◆ **About this exercise**
If an entry contains a picture, omit that picture and transcribe everything else exactly.

◆ **The records**
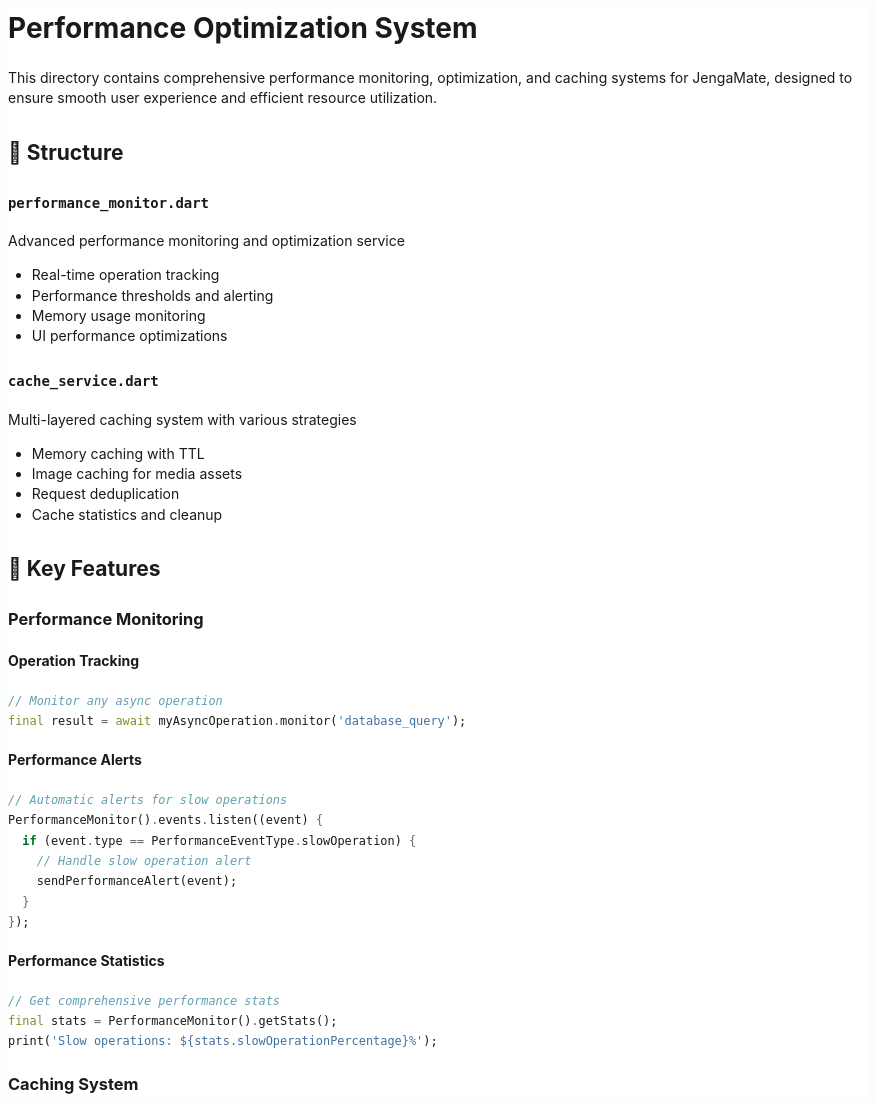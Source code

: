 # Performance Optimization System

This directory contains comprehensive performance monitoring, optimization, and caching systems for JengaMate, designed to ensure smooth user experience and efficient resource utilization.

## 📁 Structure

### `performance_monitor.dart`
Advanced performance monitoring and optimization service
- Real-time operation tracking
- Performance thresholds and alerting
- Memory usage monitoring
- UI performance optimizations

### `cache_service.dart`
Multi-layered caching system with various strategies
- Memory caching with TTL
- Image caching for media assets
- Request deduplication
- Cache statistics and cleanup

## 🔧 Key Features

### Performance Monitoring

#### Operation Tracking
```dart
// Monitor any async operation
final result = await myAsyncOperation.monitor('database_query');
```

#### Performance Alerts
```dart
// Automatic alerts for slow operations
PerformanceMonitor().events.listen((event) {
  if (event.type == PerformanceEventType.slowOperation) {
    // Handle slow operation alert
    sendPerformanceAlert(event);
  }
});
```

#### Performance Statistics
```dart
// Get comprehensive performance stats
final stats = PerformanceMonitor().getStats();
print('Slow operations: ${stats.slowOperationPercentage}%');
```

### Caching System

◆ **Answer space**
Source code

: # Performance Optimization System

This directory contains comprehensive performance monitoring, optimization, and caching systems for JengaMate, designed to ensure smooth user experience and efficient resource utilization.

## 📁 Structure

### `performance_monitor.dart`
Advanced performance monitoring and optimization service
- Real-time operation tracking
- Performance thresholds and alerting
- Memory usage monitoring
- UI performance optimizations

### `cache_service.dart`
Multi-layered caching system with various strategies
- Memory caching with TTL
- Image caching for media assets
- Request deduplication
- Cache statistics and cleanup

## 🔧 Key Features

### Performance Monitoring

#### Operation Tracking
```dart
// Monitor any async operation
final result = await myAsyncOperation.monitor('database_query');
```

#### Performance Alerts
```dart
// Automatic alerts for slow operations
PerformanceMonitor().events.listen((event) {
  if (event.type == PerformanceEventType.slowOperation) {
    // Handle slow operation alert
    sendPerformanceAlert(event);
  }
});
```

#### Performance Statistics
```dart
// Get comprehensive performance stats
final stats = PerformanceMonitor().getStats();
print('Slow operations: ${stats.slowOperationPercentage}%');
```

### Caching System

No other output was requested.